▶ **Assignment**
What is needed is every line, exactly as given, from the line containing "<p>Motion put and agreed to.</p>" through the end of the data below.

▶ **Entries supplied**

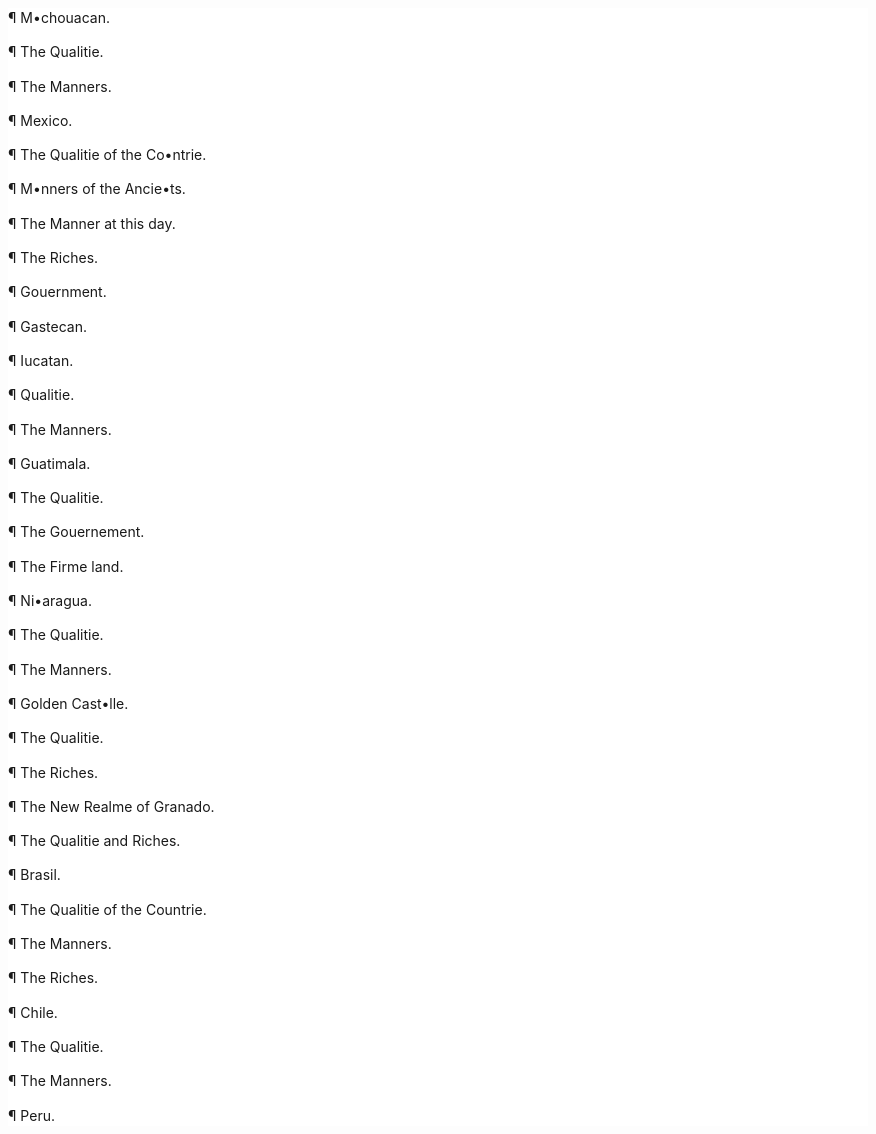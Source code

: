  ¶ M•chouacan.

¶ The Qualitie.

¶ The Manners.

¶ Mexico.

¶ The Qualitie of the Co•ntrie.

¶ M•nners of the Ancie•ts.

 ¶ The Manner at this day.

 ¶ The Riches.

 ¶ Gouernment.

¶ Gastecan.

¶ Iucatan.

¶ Qualitie.

 ¶ The Manners.

¶ Guatimala.

¶ The Qualitie.

¶ The Gouernement.

¶ The Firme land.

¶ Ni•aragua.

¶ The Qualitie.

¶ The Manners.

 ¶ Golden Cast•lle.

¶ The Qualitie.

¶ The Riches.

¶ The New Realme of Granado.

¶ The Qualitie and Riches.

 ¶ Brasil.

¶ The Qualitie of the Countrie.

¶ The Manners.

 ¶ The Riches.

 ¶ Chile.

¶ The Qualitie.

¶ The Manners.

¶ Peru.
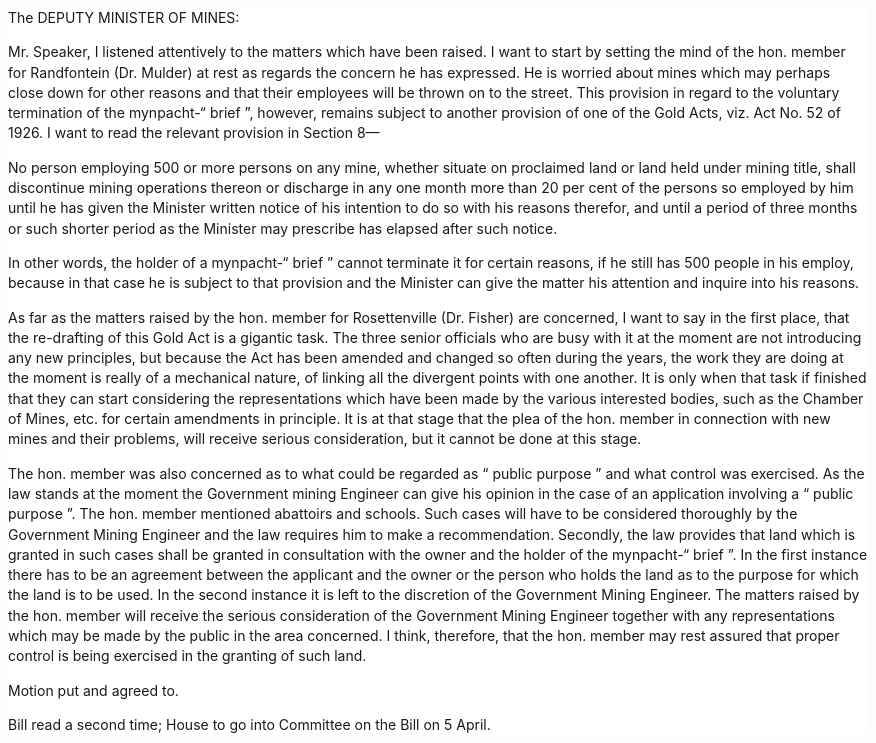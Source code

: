 </speech>

<speech by="#deputy_minister_of_mines">

<from>The <person refersTo="hansard_za">DEPUTY MINISTER OF MINES</person>:</from>

<p>Mr. Speaker, I listened attentively to the matters which have been raised. I want to start by setting the mind of the hon. member for Randfontein (Dr. Mulder) at rest as regards the concern he has expressed. He is worried about mines which may perhaps close down for other reasons and that their employees will be thrown on to the street. This provision in regard to the voluntary termination of the mynpacht-&#x201C; brief &#x201D;, however, remains subject to another provision of one of the Gold Acts, viz. Act No. 52 of 1926. I want to read the relevant provision in Section 8&#x2014;</p>

<block name="quote">No person employing 500 or more persons on any mine, whether situate on proclaimed land or land held under mining title, shall discontinue mining operations thereon or discharge in any one month more than 20 per cent of the persons so employed by him until he has given the Minister written notice of his intention to do so with his reasons therefor, and until a period of three months or such shorter period as the Minister may prescribe has elapsed after such notice.</block>

<p>In other words, the holder of a mynpacht-&#x201C; brief &#x201D; cannot terminate it for certain reasons, if he still has 500 people in his employ, because in that case he is subject to that provision and the Minister can give the matter his attention and inquire into his reasons.</p>

<p>As far as the matters raised by the hon. member for Rosettenville (Dr. Fisher) are concerned, I want to say in the first place, that the re-drafting of this Gold Act is a gigantic task. The three senior officials who are busy with it at the moment are not introducing any new principles, but because the Act has been amended and changed so often during the years, the work they are doing at the moment is really of a mechanical nature, of linking all the divergent points with one another. It is only when that task if finished that they can start considering the representations which have been made by the various interested bodies, such as the Chamber of Mines, etc. for certain amendments in principle. It is at that stage that the plea of the hon. member in connection with new mines and their problems, will receive serious consideration, but it cannot be done at this stage.</p>

<p>The hon. member was also concerned as to what could be regarded as &#x201C; public purpose &#x201D; and what control was exercised. As the law stands at the moment the Government mining Engineer can give his opinion in the case of an application involving a &#x201C; public purpose &#x201D;. The hon. member mentioned abattoirs and schools. Such cases will have to be considered thoroughly by the Government Mining Engineer and the law requires him to make a recommendation. Secondly, the law provides that land which is granted in such cases shall be granted in consultation with the owner and the holder of the mynpacht-&#x201C; brief &#x201D;. In the first instance there has to be an agreement between the applicant and the owner or the person who holds the land as to the purpose for which the land is to be used. In the second instance it is left to the discretion of the Government Mining Engineer. The matters raised by the hon. member will receive the serious consideration of the Government Mining Engineer together with any representations which may be made by the public in the area concerned. I think, therefore, that the hon. member may rest assured that proper control is being exercised in the granting of such land.</p>

</speech>

<p>Motion put and agreed to.</p>

<p>Bill read a second time; House to go into Committee on the Bill on 5 April.</p>

</debateSection>

<debateSection name="#dairy_industry_bill">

▶ **Response area**
<p>Motion put and agreed to.</p>

<p>Bill read a second time; House to go into Committee on the Bill on 5 April.</p>

</debateSection>

<debateSection name="#dairy_industry_bill">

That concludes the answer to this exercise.